Input data section start

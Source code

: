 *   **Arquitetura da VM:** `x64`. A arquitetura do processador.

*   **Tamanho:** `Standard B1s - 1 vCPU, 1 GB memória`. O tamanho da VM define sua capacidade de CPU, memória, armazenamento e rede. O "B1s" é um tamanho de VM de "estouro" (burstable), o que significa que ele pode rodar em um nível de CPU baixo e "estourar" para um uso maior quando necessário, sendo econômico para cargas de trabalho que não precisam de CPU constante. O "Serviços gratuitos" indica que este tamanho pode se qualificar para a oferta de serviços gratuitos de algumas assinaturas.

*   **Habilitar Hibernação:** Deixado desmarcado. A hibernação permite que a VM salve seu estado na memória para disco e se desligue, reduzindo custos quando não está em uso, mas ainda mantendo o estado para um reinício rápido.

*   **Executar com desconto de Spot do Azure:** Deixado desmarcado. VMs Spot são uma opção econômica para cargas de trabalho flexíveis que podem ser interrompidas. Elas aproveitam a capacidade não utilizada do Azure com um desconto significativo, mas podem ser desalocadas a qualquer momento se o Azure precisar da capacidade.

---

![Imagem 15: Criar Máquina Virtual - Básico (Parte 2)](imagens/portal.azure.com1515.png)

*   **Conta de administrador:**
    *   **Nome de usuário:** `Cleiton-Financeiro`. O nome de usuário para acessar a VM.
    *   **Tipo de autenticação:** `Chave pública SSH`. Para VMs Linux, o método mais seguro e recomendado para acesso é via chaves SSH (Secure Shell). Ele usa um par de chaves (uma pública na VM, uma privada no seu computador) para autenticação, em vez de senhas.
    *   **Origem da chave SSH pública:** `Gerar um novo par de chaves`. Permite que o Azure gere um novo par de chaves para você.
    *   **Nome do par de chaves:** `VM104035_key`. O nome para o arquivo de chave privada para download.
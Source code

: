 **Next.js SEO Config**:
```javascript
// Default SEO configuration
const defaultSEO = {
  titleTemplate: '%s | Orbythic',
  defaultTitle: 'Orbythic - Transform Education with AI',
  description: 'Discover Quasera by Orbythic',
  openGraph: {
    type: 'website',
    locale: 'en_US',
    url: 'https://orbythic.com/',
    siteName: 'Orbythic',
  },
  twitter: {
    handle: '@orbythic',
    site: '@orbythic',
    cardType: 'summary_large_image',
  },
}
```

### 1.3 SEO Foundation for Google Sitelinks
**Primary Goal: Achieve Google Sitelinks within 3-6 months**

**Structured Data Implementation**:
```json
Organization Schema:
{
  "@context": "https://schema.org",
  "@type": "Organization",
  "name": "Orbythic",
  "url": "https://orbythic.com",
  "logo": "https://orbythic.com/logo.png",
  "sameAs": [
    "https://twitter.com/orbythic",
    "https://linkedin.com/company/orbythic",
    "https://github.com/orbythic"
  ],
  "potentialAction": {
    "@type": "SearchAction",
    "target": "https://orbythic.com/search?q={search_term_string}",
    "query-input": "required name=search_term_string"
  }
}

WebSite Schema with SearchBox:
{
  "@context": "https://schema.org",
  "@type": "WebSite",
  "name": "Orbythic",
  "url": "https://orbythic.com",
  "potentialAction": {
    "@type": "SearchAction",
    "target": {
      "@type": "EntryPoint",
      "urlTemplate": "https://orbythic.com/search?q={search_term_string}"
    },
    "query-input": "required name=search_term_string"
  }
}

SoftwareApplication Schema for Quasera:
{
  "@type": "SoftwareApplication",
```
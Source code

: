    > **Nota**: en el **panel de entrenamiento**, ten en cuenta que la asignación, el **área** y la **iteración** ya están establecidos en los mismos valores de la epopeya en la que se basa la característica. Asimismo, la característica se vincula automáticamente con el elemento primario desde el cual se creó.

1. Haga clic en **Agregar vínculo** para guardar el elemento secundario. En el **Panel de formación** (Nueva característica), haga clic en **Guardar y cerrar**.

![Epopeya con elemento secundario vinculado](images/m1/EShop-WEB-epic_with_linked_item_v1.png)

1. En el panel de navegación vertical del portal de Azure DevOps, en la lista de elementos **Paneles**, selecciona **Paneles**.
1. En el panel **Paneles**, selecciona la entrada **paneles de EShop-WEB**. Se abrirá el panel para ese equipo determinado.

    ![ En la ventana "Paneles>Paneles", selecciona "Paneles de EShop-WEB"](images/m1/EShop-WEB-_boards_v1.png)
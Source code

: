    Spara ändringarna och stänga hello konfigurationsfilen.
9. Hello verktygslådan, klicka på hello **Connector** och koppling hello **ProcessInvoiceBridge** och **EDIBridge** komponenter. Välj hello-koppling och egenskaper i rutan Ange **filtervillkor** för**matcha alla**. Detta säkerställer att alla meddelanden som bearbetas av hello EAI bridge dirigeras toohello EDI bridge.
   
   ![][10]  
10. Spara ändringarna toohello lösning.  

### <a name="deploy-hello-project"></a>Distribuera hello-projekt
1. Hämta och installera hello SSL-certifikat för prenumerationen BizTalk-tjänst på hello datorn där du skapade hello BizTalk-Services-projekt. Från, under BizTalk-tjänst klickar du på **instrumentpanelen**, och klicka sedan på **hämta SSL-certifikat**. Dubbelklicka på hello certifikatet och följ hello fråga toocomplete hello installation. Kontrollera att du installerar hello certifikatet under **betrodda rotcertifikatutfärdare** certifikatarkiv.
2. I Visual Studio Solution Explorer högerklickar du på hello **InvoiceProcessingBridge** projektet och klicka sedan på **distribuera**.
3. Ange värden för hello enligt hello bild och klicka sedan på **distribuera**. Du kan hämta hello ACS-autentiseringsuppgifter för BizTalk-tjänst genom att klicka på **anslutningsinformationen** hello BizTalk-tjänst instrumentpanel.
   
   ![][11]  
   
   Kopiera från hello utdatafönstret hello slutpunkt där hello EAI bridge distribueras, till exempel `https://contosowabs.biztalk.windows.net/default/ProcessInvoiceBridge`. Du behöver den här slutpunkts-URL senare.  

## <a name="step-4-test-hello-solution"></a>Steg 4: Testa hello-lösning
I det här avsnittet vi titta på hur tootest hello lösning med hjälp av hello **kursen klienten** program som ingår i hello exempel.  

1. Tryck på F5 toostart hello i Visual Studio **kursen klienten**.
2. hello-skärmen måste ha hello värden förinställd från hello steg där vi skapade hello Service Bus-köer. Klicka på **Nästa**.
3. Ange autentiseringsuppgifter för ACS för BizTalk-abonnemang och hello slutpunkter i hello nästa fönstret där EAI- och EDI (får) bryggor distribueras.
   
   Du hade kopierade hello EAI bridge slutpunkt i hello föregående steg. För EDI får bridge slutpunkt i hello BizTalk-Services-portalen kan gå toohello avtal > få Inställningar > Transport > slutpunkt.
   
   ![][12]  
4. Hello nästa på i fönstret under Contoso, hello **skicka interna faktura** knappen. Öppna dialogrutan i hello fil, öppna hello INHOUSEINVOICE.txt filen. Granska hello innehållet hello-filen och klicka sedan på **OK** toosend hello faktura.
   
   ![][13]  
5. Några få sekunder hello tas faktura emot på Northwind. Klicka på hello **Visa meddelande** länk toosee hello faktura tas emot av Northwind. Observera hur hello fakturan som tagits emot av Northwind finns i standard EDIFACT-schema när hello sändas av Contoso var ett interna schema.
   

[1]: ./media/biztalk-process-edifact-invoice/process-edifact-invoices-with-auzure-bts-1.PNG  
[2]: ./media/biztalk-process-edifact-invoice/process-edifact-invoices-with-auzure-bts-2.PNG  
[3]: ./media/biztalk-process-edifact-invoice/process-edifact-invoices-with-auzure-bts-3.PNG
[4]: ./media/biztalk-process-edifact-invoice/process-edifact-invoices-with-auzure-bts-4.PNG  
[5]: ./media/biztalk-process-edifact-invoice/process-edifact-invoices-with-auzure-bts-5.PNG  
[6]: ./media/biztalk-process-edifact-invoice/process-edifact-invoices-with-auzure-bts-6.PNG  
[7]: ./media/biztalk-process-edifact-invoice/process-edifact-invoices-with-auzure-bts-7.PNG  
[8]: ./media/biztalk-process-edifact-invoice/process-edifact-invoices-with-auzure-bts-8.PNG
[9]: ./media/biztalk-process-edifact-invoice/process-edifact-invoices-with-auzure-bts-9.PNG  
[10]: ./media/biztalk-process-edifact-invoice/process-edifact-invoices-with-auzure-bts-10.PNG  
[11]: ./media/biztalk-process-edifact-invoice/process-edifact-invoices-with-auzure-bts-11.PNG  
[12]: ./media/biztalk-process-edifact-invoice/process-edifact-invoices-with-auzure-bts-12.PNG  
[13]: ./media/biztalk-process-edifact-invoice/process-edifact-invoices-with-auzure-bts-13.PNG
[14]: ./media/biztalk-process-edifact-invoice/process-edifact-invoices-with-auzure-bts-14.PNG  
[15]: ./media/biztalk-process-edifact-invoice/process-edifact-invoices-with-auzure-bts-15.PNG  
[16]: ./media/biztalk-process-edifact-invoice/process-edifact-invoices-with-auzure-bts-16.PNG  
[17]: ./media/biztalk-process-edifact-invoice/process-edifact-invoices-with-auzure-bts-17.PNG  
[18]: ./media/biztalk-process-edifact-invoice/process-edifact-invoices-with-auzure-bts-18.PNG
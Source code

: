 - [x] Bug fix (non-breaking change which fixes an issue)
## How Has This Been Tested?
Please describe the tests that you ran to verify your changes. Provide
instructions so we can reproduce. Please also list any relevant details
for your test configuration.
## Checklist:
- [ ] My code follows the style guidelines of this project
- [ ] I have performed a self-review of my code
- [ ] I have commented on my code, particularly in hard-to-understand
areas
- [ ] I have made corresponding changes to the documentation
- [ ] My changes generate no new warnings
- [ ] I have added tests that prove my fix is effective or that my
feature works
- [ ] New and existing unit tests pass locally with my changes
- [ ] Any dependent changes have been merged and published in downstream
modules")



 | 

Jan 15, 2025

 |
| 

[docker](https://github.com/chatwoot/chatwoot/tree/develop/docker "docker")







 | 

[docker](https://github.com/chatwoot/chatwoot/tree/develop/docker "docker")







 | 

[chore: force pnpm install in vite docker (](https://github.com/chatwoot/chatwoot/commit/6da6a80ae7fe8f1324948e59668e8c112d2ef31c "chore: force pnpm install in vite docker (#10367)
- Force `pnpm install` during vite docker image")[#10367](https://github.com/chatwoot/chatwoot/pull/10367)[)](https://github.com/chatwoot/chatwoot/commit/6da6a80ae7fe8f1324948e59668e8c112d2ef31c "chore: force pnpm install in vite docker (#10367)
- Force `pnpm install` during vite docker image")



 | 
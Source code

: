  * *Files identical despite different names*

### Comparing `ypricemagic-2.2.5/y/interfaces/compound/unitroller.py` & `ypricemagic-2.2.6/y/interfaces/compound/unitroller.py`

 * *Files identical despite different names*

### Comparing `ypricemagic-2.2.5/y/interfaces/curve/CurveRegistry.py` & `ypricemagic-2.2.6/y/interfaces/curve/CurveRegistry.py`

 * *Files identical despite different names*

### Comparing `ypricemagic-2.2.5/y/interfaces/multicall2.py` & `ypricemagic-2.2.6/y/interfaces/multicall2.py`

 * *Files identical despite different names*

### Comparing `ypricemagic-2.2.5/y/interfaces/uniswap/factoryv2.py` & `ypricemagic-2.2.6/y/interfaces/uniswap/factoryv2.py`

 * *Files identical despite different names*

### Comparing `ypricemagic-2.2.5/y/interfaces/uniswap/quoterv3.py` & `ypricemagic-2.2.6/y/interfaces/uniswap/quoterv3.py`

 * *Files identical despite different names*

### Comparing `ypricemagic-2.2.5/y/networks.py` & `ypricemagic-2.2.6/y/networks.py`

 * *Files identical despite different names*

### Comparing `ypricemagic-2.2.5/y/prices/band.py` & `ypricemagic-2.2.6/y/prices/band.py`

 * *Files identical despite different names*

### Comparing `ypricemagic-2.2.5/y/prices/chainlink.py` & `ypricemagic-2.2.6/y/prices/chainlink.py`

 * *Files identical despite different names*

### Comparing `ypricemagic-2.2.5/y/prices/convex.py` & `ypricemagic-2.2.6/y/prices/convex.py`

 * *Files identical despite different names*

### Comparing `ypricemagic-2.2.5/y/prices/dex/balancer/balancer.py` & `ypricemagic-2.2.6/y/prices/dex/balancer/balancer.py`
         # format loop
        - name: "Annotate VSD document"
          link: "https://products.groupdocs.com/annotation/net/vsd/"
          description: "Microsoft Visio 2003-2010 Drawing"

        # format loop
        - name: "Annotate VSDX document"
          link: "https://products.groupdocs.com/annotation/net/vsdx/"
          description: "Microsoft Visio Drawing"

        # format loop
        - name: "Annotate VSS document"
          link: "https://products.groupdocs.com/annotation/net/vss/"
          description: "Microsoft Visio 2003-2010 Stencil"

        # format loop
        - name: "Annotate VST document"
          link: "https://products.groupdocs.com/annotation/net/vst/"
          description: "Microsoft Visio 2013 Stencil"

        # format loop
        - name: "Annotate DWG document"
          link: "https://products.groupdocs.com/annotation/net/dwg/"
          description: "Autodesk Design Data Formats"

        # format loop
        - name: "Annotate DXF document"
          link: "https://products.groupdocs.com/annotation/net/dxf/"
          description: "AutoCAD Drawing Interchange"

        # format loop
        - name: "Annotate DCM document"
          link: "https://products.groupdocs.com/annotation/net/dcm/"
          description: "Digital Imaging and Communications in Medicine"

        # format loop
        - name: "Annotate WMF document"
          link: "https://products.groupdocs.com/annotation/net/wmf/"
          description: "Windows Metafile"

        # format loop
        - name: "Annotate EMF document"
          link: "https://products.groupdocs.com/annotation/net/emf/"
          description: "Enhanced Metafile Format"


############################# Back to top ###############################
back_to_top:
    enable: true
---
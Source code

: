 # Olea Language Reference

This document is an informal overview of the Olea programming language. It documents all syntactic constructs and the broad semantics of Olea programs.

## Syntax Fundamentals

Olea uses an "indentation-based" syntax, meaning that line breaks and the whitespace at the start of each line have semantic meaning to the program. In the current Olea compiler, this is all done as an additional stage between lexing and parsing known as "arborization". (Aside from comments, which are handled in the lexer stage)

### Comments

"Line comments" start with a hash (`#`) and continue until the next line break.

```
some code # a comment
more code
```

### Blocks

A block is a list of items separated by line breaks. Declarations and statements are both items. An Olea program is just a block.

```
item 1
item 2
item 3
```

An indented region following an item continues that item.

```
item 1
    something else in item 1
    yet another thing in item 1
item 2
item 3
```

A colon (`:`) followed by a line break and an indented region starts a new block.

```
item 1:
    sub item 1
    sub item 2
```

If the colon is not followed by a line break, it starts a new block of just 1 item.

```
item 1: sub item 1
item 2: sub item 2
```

Input data section end

**Task to complete:**
Your response should be each line that includes the word "Drawing", copied from the records.

**Expected answer:**
          description: "Microsoft Visio 2003-2010 Drawing"
          description: "Microsoft Visio Drawing"
          description: "AutoCAD Drawing Interchange"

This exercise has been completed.